▶ Problem to solve: Repeat the lines from the line with "ನೋಡಿ ಈ ಮಂತ್ರವನ್ನು" to the line with "ಉದಾಹರಣೆಗಳೊಂದಿಗೆ ಶಿಕ್ಷಾಶಾಸ್ತ್ರದ ಮಾರ್ಮಿಕ" in the listing below, keeping both end lines and adding nothing.
[[ Supplied entries, beginning ]]
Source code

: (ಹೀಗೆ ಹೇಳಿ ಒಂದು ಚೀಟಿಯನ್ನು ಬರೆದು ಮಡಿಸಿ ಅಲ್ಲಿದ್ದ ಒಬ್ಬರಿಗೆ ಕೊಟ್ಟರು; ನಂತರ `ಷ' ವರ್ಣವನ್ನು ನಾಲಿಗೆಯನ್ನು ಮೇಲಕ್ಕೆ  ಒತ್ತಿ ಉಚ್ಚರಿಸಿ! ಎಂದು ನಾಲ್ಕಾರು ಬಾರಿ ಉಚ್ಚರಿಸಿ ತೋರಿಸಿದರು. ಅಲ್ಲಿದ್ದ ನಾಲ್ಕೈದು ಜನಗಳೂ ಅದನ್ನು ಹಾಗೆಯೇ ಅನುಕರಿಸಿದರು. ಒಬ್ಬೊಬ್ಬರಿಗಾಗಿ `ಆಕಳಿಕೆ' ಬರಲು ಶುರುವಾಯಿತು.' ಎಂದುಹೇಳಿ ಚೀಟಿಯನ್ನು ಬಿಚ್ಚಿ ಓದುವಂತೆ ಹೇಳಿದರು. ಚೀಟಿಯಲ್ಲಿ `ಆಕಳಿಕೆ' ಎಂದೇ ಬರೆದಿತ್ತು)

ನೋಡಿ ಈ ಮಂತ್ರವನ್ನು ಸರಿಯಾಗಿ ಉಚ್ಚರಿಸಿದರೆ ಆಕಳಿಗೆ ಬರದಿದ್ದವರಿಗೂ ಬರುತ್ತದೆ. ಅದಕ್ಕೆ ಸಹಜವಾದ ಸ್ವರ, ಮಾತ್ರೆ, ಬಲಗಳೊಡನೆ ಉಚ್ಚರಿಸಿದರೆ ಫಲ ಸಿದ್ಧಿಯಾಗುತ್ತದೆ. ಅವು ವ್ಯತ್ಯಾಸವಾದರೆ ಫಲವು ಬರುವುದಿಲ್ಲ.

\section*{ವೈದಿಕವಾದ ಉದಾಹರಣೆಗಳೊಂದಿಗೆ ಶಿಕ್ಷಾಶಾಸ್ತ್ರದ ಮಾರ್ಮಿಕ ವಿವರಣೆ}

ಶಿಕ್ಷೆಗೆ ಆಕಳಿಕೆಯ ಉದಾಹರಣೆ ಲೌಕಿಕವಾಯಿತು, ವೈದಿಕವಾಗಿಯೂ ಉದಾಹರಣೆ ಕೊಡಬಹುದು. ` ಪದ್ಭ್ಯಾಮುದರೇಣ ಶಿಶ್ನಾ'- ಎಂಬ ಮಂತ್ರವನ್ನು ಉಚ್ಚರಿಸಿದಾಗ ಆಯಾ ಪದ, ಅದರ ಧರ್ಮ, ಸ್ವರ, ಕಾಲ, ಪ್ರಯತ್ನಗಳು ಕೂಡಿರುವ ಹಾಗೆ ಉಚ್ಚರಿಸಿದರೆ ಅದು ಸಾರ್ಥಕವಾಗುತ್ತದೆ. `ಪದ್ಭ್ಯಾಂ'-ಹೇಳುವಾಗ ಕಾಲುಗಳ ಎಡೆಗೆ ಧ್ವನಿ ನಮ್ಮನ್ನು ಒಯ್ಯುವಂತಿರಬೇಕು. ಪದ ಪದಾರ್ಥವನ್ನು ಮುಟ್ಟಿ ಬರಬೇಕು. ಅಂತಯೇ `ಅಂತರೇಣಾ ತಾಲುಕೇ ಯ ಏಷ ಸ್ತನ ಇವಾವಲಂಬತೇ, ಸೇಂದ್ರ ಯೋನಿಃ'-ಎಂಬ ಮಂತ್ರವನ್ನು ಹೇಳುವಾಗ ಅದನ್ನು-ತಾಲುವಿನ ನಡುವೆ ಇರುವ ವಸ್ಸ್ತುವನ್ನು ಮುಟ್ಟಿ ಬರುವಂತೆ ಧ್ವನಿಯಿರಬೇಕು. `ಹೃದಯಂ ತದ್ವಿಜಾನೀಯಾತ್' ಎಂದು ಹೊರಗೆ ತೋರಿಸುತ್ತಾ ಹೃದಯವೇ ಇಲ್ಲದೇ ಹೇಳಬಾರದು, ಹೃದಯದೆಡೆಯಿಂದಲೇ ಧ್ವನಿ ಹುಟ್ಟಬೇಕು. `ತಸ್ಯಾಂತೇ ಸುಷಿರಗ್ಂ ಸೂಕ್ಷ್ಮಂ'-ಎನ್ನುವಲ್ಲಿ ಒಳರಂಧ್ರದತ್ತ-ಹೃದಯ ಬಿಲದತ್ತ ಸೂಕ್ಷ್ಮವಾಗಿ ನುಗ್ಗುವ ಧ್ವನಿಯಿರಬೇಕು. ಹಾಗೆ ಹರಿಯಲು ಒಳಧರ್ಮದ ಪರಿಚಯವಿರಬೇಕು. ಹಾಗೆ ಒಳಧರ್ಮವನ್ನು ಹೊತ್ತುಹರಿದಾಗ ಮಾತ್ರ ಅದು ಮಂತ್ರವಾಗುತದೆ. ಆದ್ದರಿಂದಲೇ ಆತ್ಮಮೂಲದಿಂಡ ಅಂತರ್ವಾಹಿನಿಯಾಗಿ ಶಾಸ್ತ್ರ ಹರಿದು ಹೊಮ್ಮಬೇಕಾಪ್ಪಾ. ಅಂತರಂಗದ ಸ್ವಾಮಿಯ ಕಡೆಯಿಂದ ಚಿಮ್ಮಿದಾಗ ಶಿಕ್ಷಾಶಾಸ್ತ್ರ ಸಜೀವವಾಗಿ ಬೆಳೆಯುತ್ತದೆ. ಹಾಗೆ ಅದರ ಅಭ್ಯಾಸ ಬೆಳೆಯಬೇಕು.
[[ Supplied entries, end ]]
▶ Completed task:
ನೋಡಿ ಈ ಮಂತ್ರವನ್ನು ಸರಿಯಾಗಿ ಉಚ್ಚರಿಸಿದರೆ ಆಕಳಿಗೆ ಬರದಿದ್ದವರಿಗೂ ಬರುತ್ತದೆ. ಅದಕ್ಕೆ ಸಹಜವಾದ ಸ್ವರ, ಮಾತ್ರೆ, ಬಲಗಳೊಡನೆ ಉಚ್ಚರಿಸಿದರೆ ಫಲ ಸಿದ್ಧಿಯಾಗುತ್ತದೆ. ಅವು ವ್ಯತ್ಯಾಸವಾದರೆ ಫಲವು ಬರುವುದಿಲ್ಲ.

\section*{ವೈದಿಕವಾದ ಉದಾಹರಣೆಗಳೊಂದಿಗೆ ಶಿಕ್ಷಾಶಾಸ್ತ್ರದ ಮಾರ್ಮಿಕ ವಿವರಣೆ}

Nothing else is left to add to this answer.